LinuxQuestions.org
Support LQ: Use code LQ3 and save $3 on Domain Registration
Go Back   LinuxQuestions.org > Forums > Linux Forums > Linux - Newbie
User Name
Password
Linux - Newbie This Linux forum is for members that are new to Linux.
Just starting out and have a question? If it is not in the man pages or the how-to's this is the place!

Notices


Reply
  Search this Thread
Old 04-02-2015, 12:45 PM   #1
gaurvrishi
Member
 
Registered: Apr 2012
Posts: 51

Rep: Reputation: Disabled
Remove Column from .CSV using AWK command


Hi,

I am trying to remove the Column from .CSV using Awk Command. Below is the input

Name,Age,Description,Location
Gopal,32,Tech Lead,"Ramnagar, Naintal"
Gaurav,24,"Linux Admin, Expert","Noda"

I want column 1,2,4 and i am using below mention command

awk -F, ' BEGIN { OFS="," }
{
print $1,$2,$4
}' new.csv > new-done.csv


but instead of getting Gaurav,24,Noda

i am getting

Name,Age,Location
Gopal,32,"Ramnagar
Gaurav,24, Expert"
 
Old 04-02-2015, 12:58 PM   #2
steeladept
LQ Newbie
 
Registered: Oct 2014
Posts: 24

Rep: Reputation: Disabled
This one is simple. The comma inside your " " are not escaped, so it thinks that is the separation point. To do this, simply insert the "\," in place of the commas that are inappropriately listed. Unfortunately, if it is a LARGE file, that isn't feasible. Instead, you will likely need to see if you can generate some other separator (pipe perhaps) that you can key on instead.
 
Old 04-02-2015, 01:06 PM   #3
jlinkels
Senior Member
 
Registered: Oct 2003
Location: Bonaire
Distribution: Debian Wheezy/Jessie/Sid, Linux Mint DE
Posts: 4,493

Rep: Reputation: 636Reputation: 636Reputation: 636Reputation: 636Reputation: 636Reputation: 636
Parsing CSV files is awful. Because what is within quotes should be considered part of one field. So you have to implement a stateful parser.

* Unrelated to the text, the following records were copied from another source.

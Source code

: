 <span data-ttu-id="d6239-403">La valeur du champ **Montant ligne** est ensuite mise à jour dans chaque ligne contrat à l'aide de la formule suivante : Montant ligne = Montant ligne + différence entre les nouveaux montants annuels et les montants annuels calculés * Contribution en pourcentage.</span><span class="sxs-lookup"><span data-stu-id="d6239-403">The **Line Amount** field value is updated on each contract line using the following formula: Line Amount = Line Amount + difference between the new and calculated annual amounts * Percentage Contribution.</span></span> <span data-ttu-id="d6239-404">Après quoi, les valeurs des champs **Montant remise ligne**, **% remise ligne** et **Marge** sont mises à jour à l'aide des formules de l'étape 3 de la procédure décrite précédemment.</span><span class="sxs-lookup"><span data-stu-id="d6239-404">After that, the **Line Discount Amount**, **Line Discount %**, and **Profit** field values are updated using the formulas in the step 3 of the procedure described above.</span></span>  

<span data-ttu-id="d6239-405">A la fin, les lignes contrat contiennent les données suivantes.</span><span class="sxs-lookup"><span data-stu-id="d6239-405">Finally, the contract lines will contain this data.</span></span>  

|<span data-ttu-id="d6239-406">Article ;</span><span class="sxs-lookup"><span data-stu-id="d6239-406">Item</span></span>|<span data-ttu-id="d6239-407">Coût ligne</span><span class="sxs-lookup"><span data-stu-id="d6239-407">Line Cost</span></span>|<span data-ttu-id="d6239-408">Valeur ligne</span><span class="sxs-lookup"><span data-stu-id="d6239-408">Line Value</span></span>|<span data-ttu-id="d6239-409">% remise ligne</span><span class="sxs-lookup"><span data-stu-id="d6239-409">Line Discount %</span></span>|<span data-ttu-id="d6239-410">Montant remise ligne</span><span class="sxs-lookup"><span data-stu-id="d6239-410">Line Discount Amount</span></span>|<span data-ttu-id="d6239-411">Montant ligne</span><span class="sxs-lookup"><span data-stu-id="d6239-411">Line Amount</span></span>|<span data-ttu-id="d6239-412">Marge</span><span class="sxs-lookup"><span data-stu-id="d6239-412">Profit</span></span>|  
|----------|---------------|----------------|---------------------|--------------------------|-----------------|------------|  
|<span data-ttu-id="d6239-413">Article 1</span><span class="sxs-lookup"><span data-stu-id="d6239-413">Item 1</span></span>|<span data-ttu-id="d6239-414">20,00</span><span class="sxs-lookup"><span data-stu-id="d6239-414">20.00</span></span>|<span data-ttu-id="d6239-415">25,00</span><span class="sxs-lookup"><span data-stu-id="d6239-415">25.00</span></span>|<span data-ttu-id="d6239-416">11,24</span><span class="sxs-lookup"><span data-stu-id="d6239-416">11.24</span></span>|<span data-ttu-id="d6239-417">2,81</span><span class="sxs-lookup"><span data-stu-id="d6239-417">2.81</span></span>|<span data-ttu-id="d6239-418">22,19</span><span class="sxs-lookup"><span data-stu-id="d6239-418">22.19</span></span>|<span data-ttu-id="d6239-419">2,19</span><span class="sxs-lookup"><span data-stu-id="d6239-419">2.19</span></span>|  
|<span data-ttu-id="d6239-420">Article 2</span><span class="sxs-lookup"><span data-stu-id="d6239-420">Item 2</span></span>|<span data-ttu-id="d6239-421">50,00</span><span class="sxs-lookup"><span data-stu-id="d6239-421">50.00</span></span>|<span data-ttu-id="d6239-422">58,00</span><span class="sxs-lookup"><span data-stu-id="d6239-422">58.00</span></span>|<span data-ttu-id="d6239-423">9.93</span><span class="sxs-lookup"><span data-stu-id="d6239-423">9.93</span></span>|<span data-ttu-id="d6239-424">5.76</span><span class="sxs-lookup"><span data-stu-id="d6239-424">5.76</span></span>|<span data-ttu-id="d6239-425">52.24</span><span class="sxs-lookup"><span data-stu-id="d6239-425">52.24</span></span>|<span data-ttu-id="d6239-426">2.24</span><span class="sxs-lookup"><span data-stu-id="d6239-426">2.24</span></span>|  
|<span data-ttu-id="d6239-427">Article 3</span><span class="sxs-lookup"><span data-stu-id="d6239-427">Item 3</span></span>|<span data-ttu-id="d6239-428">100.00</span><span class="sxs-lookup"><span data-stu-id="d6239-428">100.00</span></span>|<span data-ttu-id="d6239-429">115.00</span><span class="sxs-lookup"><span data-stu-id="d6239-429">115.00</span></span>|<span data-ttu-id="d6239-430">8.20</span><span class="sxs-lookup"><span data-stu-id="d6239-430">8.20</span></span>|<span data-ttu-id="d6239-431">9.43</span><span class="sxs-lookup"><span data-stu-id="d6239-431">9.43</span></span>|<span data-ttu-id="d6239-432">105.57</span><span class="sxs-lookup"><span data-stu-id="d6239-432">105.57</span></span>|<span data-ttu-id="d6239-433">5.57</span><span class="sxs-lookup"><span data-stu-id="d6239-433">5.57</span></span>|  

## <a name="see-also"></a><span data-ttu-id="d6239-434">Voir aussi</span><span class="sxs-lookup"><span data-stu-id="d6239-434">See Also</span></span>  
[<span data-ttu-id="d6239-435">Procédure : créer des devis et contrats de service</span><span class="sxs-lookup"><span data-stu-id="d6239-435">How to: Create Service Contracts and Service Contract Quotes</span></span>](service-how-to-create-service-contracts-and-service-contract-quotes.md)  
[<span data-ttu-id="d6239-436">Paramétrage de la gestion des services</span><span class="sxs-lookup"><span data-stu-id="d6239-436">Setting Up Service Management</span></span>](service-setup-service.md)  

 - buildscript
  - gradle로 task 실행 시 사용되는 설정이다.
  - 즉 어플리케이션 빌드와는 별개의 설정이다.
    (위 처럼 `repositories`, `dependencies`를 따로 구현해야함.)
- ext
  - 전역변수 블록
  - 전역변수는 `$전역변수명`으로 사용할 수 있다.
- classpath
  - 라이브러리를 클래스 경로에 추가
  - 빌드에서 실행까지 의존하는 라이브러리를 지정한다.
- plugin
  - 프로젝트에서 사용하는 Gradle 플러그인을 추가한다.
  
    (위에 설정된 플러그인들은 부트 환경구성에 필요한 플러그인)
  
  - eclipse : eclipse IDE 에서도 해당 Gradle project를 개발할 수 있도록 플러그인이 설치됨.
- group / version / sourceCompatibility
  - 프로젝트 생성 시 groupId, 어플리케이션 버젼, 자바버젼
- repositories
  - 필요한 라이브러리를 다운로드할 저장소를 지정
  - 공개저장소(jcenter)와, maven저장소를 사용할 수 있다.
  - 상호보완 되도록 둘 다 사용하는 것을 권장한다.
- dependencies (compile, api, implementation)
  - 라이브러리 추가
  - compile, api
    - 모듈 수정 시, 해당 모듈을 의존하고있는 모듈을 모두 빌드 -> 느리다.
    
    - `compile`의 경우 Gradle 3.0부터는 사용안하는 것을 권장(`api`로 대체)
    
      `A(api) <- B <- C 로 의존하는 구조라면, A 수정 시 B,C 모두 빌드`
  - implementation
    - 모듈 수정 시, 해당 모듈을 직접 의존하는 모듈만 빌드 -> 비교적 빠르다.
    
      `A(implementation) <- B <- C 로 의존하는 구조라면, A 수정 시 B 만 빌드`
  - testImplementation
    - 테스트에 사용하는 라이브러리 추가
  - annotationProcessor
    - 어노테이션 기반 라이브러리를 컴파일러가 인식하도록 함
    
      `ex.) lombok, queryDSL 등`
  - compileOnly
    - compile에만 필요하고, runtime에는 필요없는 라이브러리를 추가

It must have been thousands of times before, so instead of spending time to find it yourself, you should google for it. I know lots of them exist in Perl, but I have seen only a few in Awk. If I had one, I would post it. But I don't. Unfortunately.

jlinkels
 
Old 04-02-2015, 01:13 PM   #4
gaurvrishi
Member
 
Registered: Apr 2012
Posts: 51

Original Poster
Rep: Reputation: Disabled
Hi,

I have spent many hours in Google to find out the result but not able to find out. After adding the "\,"

i am getting below mention error

awk -F, ' BEGIN { OFS="\," }
{
print $1,$2,$4
}' new.csv > new-done.csv
awk: warning: escape sequence `\,' treated as plain `,'
 
Old 04-02-2015, 01:47 PM   #5
steeladept
LQ Newbie
 
Registered: Oct 2014
Posts: 24

Rep: Reputation: Disabled
You should keep the AWK statement the same as it was. The "\," goes in the input file. If it is a small file, it is fine. If not, then it either needs generated with a different separator (such as if it is generated from Excel where you can choose your separator), or you will need to work out something to handle it programmatically. I have been fortunate enough to never have dealt a lot with dirty data such as this, so I didn't know anything about the stateful parsers jlinkels speaks of. That may be the best way to go if you can't get clean data and/or a different output separator.

Turns out the above was incorrect. Excel apparently only lets you import on different separators, not generate them - at least not easily.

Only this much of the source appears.